Tall ships return with mix of new and veteran sailors

PORT HARDY - SALT schooners return to Hardy Bay during 10-day sail around Vancouver Island
39844porthardyC-tall-ships-vert-jr-32
The 115-foot schooner Pacific Grace and its sister ship

PORT HARDY — The tall-masted schooners of the Sail and Life Training Society (SALT) were back in Port Hardy for their annual visit this week, with a mix of new and returning sailors onboard.

The Victoria-based Christian society annually invites young people from ages 13-25 to take part in five- and ten-day excursions aboard the 115-foot Pacific Grace and its sister ship, the 85-foot Pacific Swift.
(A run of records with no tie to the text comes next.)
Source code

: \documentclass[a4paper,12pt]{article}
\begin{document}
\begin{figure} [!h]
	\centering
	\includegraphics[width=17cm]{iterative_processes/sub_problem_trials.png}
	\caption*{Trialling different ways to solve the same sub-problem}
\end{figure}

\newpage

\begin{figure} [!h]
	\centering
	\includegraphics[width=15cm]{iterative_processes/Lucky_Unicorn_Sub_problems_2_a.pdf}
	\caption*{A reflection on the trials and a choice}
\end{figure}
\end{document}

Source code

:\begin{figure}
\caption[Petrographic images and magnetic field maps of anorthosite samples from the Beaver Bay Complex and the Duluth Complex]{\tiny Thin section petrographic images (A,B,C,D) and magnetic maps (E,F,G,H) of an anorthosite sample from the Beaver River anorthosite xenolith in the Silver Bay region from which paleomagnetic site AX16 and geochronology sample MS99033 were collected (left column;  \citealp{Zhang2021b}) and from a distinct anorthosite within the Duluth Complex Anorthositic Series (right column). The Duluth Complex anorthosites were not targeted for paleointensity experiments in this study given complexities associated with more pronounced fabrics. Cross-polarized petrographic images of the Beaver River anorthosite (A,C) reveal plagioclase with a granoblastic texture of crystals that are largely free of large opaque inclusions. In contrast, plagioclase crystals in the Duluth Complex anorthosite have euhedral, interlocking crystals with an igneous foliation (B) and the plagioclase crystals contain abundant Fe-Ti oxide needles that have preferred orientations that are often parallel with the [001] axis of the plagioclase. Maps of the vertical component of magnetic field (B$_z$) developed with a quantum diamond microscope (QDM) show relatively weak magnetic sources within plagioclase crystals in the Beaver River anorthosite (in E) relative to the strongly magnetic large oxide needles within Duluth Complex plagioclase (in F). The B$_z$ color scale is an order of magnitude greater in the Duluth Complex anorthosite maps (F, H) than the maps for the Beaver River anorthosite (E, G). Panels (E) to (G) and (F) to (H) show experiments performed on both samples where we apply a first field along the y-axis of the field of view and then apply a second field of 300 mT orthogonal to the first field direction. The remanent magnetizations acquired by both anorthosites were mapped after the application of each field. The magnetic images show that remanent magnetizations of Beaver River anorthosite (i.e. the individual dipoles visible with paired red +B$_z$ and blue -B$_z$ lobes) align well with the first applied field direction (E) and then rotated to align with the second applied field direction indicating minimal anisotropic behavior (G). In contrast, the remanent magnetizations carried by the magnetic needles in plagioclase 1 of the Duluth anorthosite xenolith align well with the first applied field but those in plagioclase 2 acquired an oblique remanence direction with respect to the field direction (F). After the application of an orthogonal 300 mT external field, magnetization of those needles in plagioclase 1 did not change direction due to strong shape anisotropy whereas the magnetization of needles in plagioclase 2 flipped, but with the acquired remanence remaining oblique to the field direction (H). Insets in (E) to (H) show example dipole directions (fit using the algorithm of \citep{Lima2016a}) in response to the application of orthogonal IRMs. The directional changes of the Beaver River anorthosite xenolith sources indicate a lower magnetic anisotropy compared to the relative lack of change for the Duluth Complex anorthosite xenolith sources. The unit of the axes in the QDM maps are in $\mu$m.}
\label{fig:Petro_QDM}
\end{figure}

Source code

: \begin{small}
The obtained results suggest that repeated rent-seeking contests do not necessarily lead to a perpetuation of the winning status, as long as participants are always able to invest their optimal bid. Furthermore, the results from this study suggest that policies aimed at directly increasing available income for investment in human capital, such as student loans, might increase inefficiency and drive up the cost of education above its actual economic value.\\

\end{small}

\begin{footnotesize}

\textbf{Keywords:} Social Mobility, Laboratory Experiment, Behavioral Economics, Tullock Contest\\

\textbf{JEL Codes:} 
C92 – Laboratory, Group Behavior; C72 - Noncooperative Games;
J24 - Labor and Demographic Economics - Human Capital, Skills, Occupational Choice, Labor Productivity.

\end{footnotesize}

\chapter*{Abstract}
This week's port call in Port Hardy was part of a 10-day circumnavigation of Vancouver Island by the two twin-masted ships. They departed today for Ucluelet.

Crews of up to 30 participants per boat are taught both sailing and life lessons under five-member crews, with a focus on community and fellowship aboard the ships. The experience can be so uplifting that the young sailors often return to work aboard the ships on future trips.

"I first sailed when I was 13, with my Grade 7 class," said Nicole Ames, who is serving as second mate aboard the Pacific Swift on the current voyage. "And I didn't even want to come. But I came and just fell in love with it. It's addictive. It's just so freeing."

The ships draw plenty of attention while moored at the Seagate dock, with residents and tourists dropping by to shoot pictures or chat with the sailors. Among the visitors early this week was Port Hardy's Dave Mullett, whose son, Stephon, toured on the ships as a youngster. Like Ames, the young Stephon later returned as a volunteer crewman, and traveled to the shipyard in Victoria to do his work experience program with the ships as a Grade 12 student. He is now serving in the Canadian Navy, his father said.

"If they did an adult tour, I'd pay to go," Dave Mullett said while admiring the tall, wooden ships.